■ Problem details: No pictures should appear. The lines from the beginning of the listing through the one holding "for further context." must be reproduced exactly, and nothing more.
═════ Information provided ═════
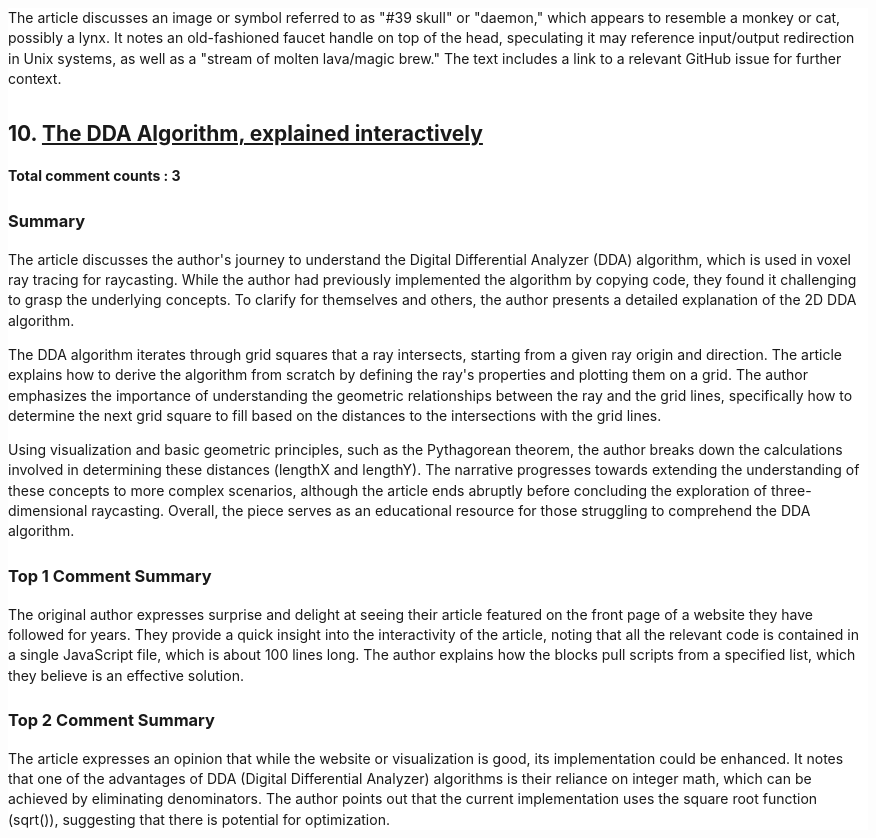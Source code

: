  The article discusses an image or symbol referred to as "#39 skull" or "daemon," which appears to resemble a monkey or cat, possibly a lynx. It notes an old-fashioned faucet handle on top of the head, speculating it may reference input/output redirection in Unix systems, as well as a "stream of molten lava/magic brew." The text includes a link to a relevant GitHub issue for further context.

## 10. [The DDA Algorithm, explained interactively](https://news.ycombinator.com/item?id=43543007)

**Total comment counts : 3**

### Summary

 The article discusses the author's journey to understand the Digital Differential Analyzer (DDA) algorithm, which is used in voxel ray tracing for raycasting. While the author had previously implemented the algorithm by copying code, they found it challenging to grasp the underlying concepts. To clarify for themselves and others, the author presents a detailed explanation of the 2D DDA algorithm.

The DDA algorithm iterates through grid squares that a ray intersects, starting from a given ray origin and direction. The article explains how to derive the algorithm from scratch by defining the ray's properties and plotting them on a grid. The author emphasizes the importance of understanding the geometric relationships between the ray and the grid lines, specifically how to determine the next grid square to fill based on the distances to the intersections with the grid lines.

Using visualization and basic geometric principles, such as the Pythagorean theorem, the author breaks down the calculations involved in determining these distances (lengthX and lengthY). The narrative progresses towards extending the understanding of these concepts to more complex scenarios, although the article ends abruptly before concluding the exploration of three-dimensional raycasting. Overall, the piece serves as an educational resource for those struggling to comprehend the DDA algorithm.

### Top 1 Comment Summary

 The original author expresses surprise and delight at seeing their article featured on the front page of a website they have followed for years. They provide a quick insight into the interactivity of the article, noting that all the relevant code is contained in a single JavaScript file, which is about 100 lines long. The author explains how the blocks pull scripts from a specified list, which they believe is an effective solution.

### Top 2 Comment Summary

 The article expresses an opinion that while the website or visualization is good, its implementation could be enhanced. It notes that one of the advantages of DDA (Digital Differential Analyzer) algorithms is their reliance on integer math, which can be achieved by eliminating denominators. The author points out that the current implementation uses the square root function (sqrt()), suggesting that there is potential for optimization.

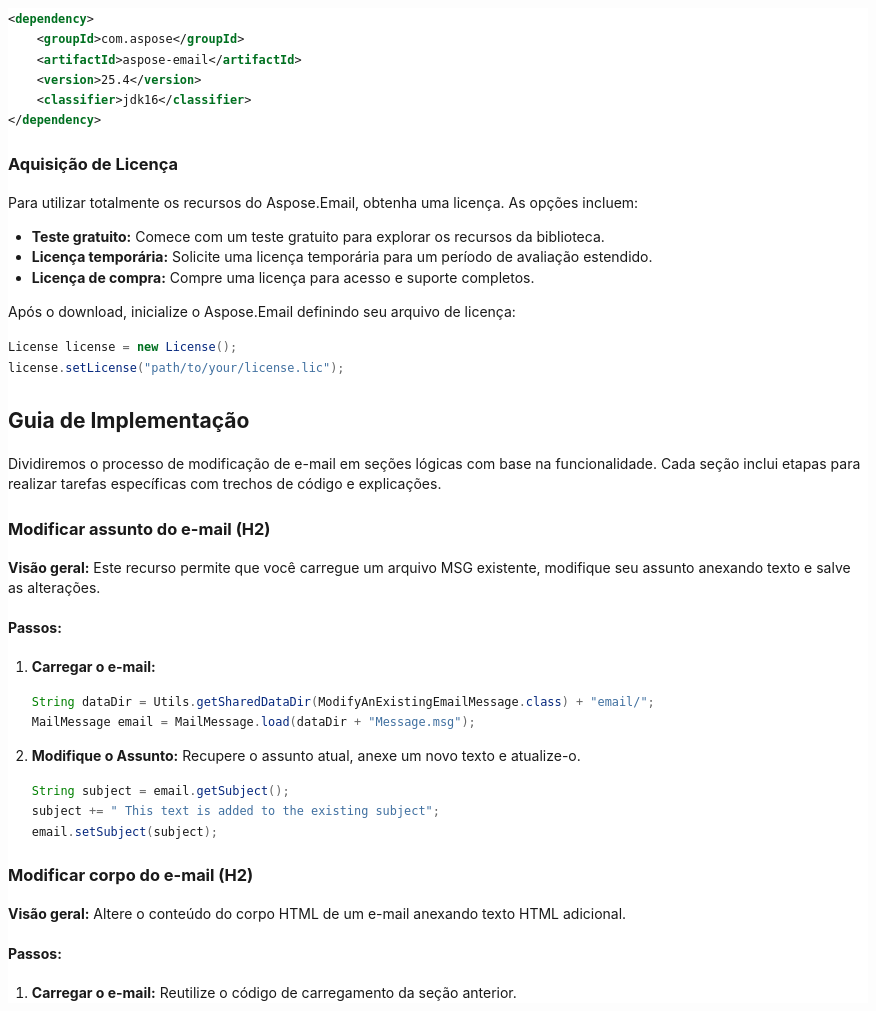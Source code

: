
 ```xml
<dependency>
    <groupId>com.aspose</groupId>
    <artifactId>aspose-email</artifactId>
    <version>25.4</version>
    <classifier>jdk16</classifier>
</dependency>
```

### Aquisição de Licença

Para utilizar totalmente os recursos do Aspose.Email, obtenha uma licença. As opções incluem:
- **Teste gratuito:** Comece com um teste gratuito para explorar os recursos da biblioteca.
- **Licença temporária:** Solicite uma licença temporária para um período de avaliação estendido.
- **Licença de compra:** Compre uma licença para acesso e suporte completos.

Após o download, inicialize o Aspose.Email definindo seu arquivo de licença:

```java
License license = new License();
license.setLicense("path/to/your/license.lic");
```

## Guia de Implementação

Dividiremos o processo de modificação de e-mail em seções lógicas com base na funcionalidade. Cada seção inclui etapas para realizar tarefas específicas com trechos de código e explicações.

### Modificar assunto do e-mail (H2)

**Visão geral:** Este recurso permite que você carregue um arquivo MSG existente, modifique seu assunto anexando texto e salve as alterações.

#### Passos:
1. **Carregar o e-mail:**
   
   ```java
   String dataDir = Utils.getSharedDataDir(ModifyAnExistingEmailMessage.class) + "email/";
   MailMessage email = MailMessage.load(dataDir + "Message.msg");
   ```

2. **Modifique o Assunto:**
   Recupere o assunto atual, anexe um novo texto e atualize-o.
   
   ```java
   String subject = email.getSubject();
   subject += " This text is added to the existing subject";
   email.setSubject(subject);
   ```

### Modificar corpo do e-mail (H2)

**Visão geral:** Altere o conteúdo do corpo HTML de um e-mail anexando texto HTML adicional.

#### Passos:
1. **Carregar o e-mail:**
   Reutilize o código de carregamento da seção anterior.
═════
■ Your response:
Source code

:  The article discusses an image or symbol referred to as "#39 skull" or "daemon," which appears to resemble a monkey or cat, possibly a lynx. It notes an old-fashioned faucet handle on top of the head, speculating it may reference input/output redirection in Unix systems, as well as a "stream of molten lava/magic brew." The text includes a link to a relevant GitHub issue for further context.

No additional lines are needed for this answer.